Diagnostic yield of fluorescence-assisted frame-based stereotactic biopsies of intracerebral lesions in comparison with frozen-section analysis

Abstract
Purpose Stereotactic biopsies are routinely used to establish a histological diagnosis of unclear cerebral pathologies. Intraoperatively, frozen-section analysis often confirms diagnostic tissue but also exhibits methodological pitfalls. Intraoperative five-aminolevulinic acid (5-ALA)-fluorescence has been described not only in gliomas but also in other cerebral pathologies. In this study, we assessed the 5-ALA contribution to the intraoperative confirmation of diagnostic tissue in frame-based stereotactic biopsies of unclear intracerebral lesions in direct comparison with frozen-section analysis. Methods Patients scheduled for stereotactic biopsies of unclear intracerebral pathologies received 5-ALA preoperatively. Obtained samples were intraoperatively analyzed for the presence of 5-ALA-fluorescence.
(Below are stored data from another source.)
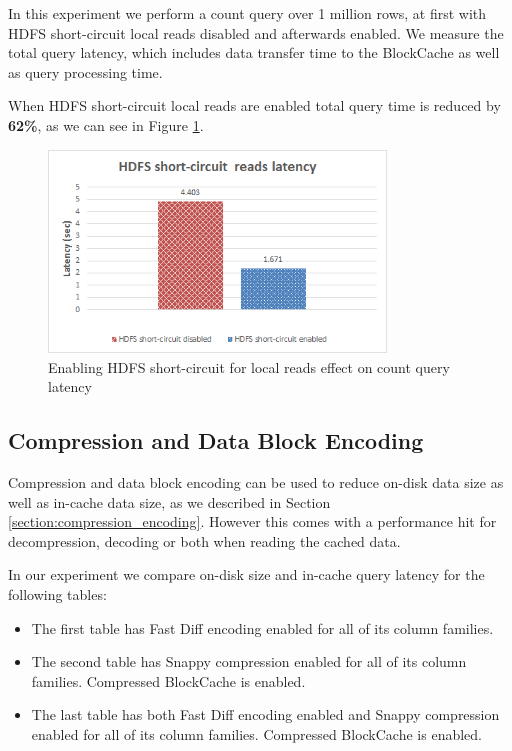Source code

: In this experiment we perform a count query over 1 million rows, at first with HDFS short-circuit local reads disabled and afterwards enabled. We measure the total query latency, which includes data transfer time to the BlockCache as well as query processing time. 

When HDFS short-circuit local reads are enabled total query time is reduced by \textbf{62\%}, as we can see in Figure \ref{figure:benchmarks_hbase_short_circuit_latency}.

\begin{figure}[H]
\centering
\includegraphics[width=0.8\textwidth]{figures/benchmarks_hbase_short_circuit_latency}
\caption{Enabling HDFS short-circuit for local reads effect on count query latency}
\label{figure:benchmarks_hbase_short_circuit_latency}
\end{figure}

\subsection{Compression and Data Block Encoding}\label{subsection:benchmarks_compression_encoding}

Compression and data block encoding can be used to reduce on-disk data size as well as in-cache data size, as we described in Section \ref{section:compression_encoding}. However this comes with a performance hit for decompression, decoding or both when reading the cached data.

In our experiment we compare on-disk size and in-cache query latency for the following tables:
\begin{itemize}
\item The first table has Fast Diff encoding enabled for all of its column families.
\item The second table has Snappy compression enabled for all of its column families. Compressed BlockCache is enabled.
\item The last table has both Fast Diff encoding enabled and Snappy compression enabled for all of its column families. Compressed BlockCache is enabled.
\end{itemize}

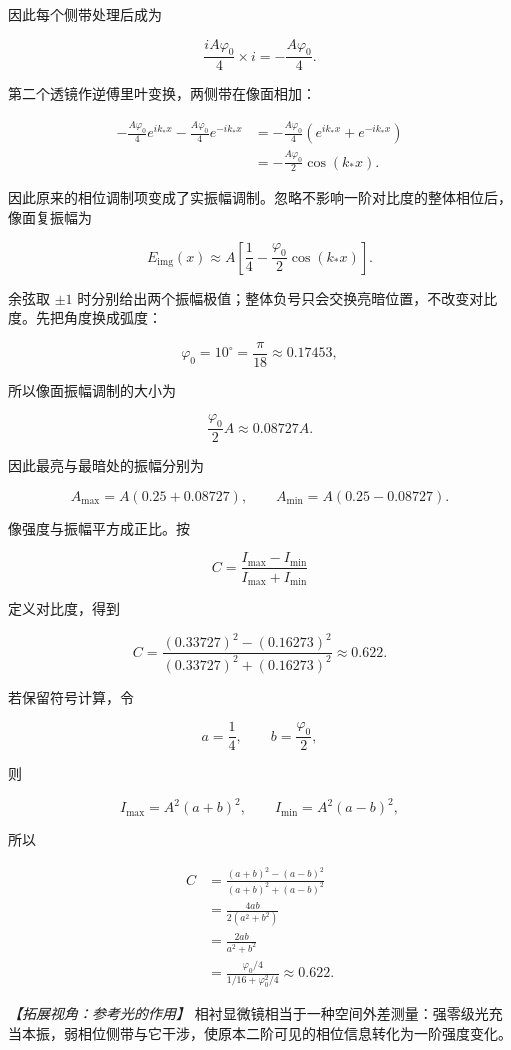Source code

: \documentclass[12pt,a4paper,UTF8]{ctexart}
\begin{document}
因此每个侧带处理后成为

\[\frac{iA\varphi_0}{4}\times i
=-\frac{A\varphi_0}{4}.\]

第二个透镜作逆傅里叶变换，两侧带在像面相加：

\[\begin{aligned}
-\frac{A\varphi_0}{4}e^{ik_*x}
-\frac{A\varphi_0}{4}e^{-ik_*x}
&=-\frac{A\varphi_0}{4}
\left(e^{ik_*x}+e^{-ik_*x}\right)\\
&=-\frac{A\varphi_0}{2}\cos(k_*x).
\end{aligned}\]

因此原来的相位调制项变成了实振幅调制。忽略不影响一阶对比度的整体相位后，像面复振幅为

\[E_{\mathrm{img}}(x)
\approx A\left[\frac14-\frac{\varphi_0}{2}\cos(k_*x)\right].\]

余弦取 \(\pm1\)
时分别给出两个振幅极值；整体负号只会交换亮暗位置，不改变对比度。先把角度换成弧度：

\[\varphi_0=10^\circ=\frac\pi{18}\approx0.17453,\]

所以像面振幅调制的大小为

\[\frac{\varphi_0}{2}A\approx0.08727A.\]

因此最亮与最暗处的振幅分别为

\[A_{\max}=A(0.25+0.08727),\qquad
A_{\min}=A(0.25-0.08727).\]

像强度与振幅平方成正比。按

\[C=\frac{I_{\max}-I_{\min}}{I_{\max}+I_{\min}}\]

定义对比度，得到

\[C=
\frac{(0.33727)^2-(0.16273)^2}
{(0.33727)^2+(0.16273)^2}
\approx\boxed{0.622}.\]

若保留符号计算，令

\[a=\frac14,\qquad b=\frac{\varphi_0}{2},\]

则

\[I_{\max}=A^2(a+b)^2,\qquad
I_{\min}=A^2(a-b)^2,\]

所以

\[\begin{aligned}
C
&=\frac{(a+b)^2-(a-b)^2}{(a+b)^2+(a-b)^2}\\
&=\frac{4ab}{2(a^2+b^2)}\\
&=\frac{2ab}{a^2+b^2}\\
&=\frac{\varphi_0/4}{1/16+\varphi_0^2/4}
\approx0.622.
\end{aligned}\]

\emph{【拓展视角：参考光的作用】}
相衬显微镜相当于一种空间外差测量：强零级光充当本振，弱相位侧带与它干涉，使原本二阶可见的相位信息转化为一阶强度变化。
\end{document}
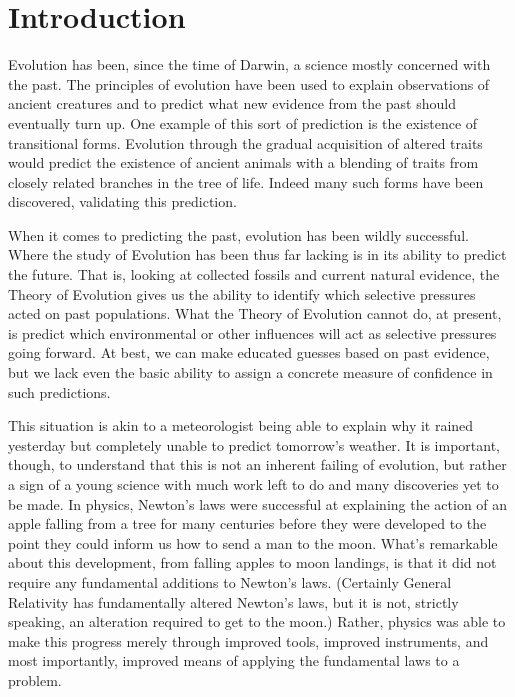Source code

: \chapter{Introduction} %
\label{cha:introduction}
Evolution has been, since the time of Darwin, a science mostly concerned with the past. The principles of evolution have been used to explain observations of ancient creatures and to predict what new evidence from the past should eventually turn up. One example of this sort of prediction is the existence of transitional forms. Evolution through the gradual acquisition of altered traits would predict the existence of ancient animals with a blending of traits from closely related branches in the tree of life. Indeed many such forms have been discovered, validating this prediction.

When it comes to predicting the past, evolution has been wildly successful. Where the study of Evolution has been thus far lacking is in its ability to predict the future. That is, looking at collected fossils and current natural evidence, the Theory of Evolution gives us the ability to identify which selective pressures acted on past populations. What the Theory of Evolution cannot do, at present, is predict which environmental or other influences will act as selective pressures going forward. At best, we can make educated guesses based on past evidence, but we lack even the basic ability to assign a concrete measure of confidence in such predictions.

This situation is akin to a meteorologist being able to explain why it rained yesterday but completely unable to predict tomorrow's weather. It is important, though, to understand that this is not an inherent failing of evolution, but rather a sign of a young science with much work left to do and many discoveries yet to be made. In physics, Newton's laws were successful at explaining the action of an apple falling from a tree for many centuries before they were developed to the point they could inform us how to send a man to the moon. What's remarkable about this development, from falling apples to moon landings, is that it did not require any fundamental additions to Newton's laws. (Certainly General Relativity has fundamentally altered Newton's laws, but it is not, strictly speaking, an alteration required to get to the moon.) Rather, physics was able to make this progress merely through improved tools, improved instruments, and most importantly, improved means of applying the fundamental laws to a problem.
One sample was used for frozen-section and a second one for permanent histopathological analysis. The diagnostic yield of frozen-section and intraoperative 5-ALA-fluorescence was calculated. The inclusion criteria for this retrospective analysis were unclear intracerebral lesions with inconclusive imaging findings and several differential diagnoses. Results A total of 39 patients with 122 obtained specimens were included. The overall diagnostic yield was 92.3%. 5-ALA-positive samples were obtained in 74.3% (29/39) of patients and all these samples contained diagnostic tissue. 5-ALA-fluorescence confirmed diagnostic tissue with a sensitivity of 100%, a specificity of 27%, a positive predictive value (PPV) of 78%, and a negative predictive value (NPV) of 100%. A clear diagnosis could be predicted by frozen section with a sensitivity of 80%, a specificity of 100%, a PPV of 100%, and NPV of 30%; Fisher's exact testp = 0.01. Conclusion The 5-ALA-fluorescence in stereotactic biopsies of unclear intracerebral pathologies exhibits a high PPV/NPV for intraoperative confirmation of diagnostic tissue and might increase the diagnostic yield of the procedure by overcoming some of the limitations of frozen-section.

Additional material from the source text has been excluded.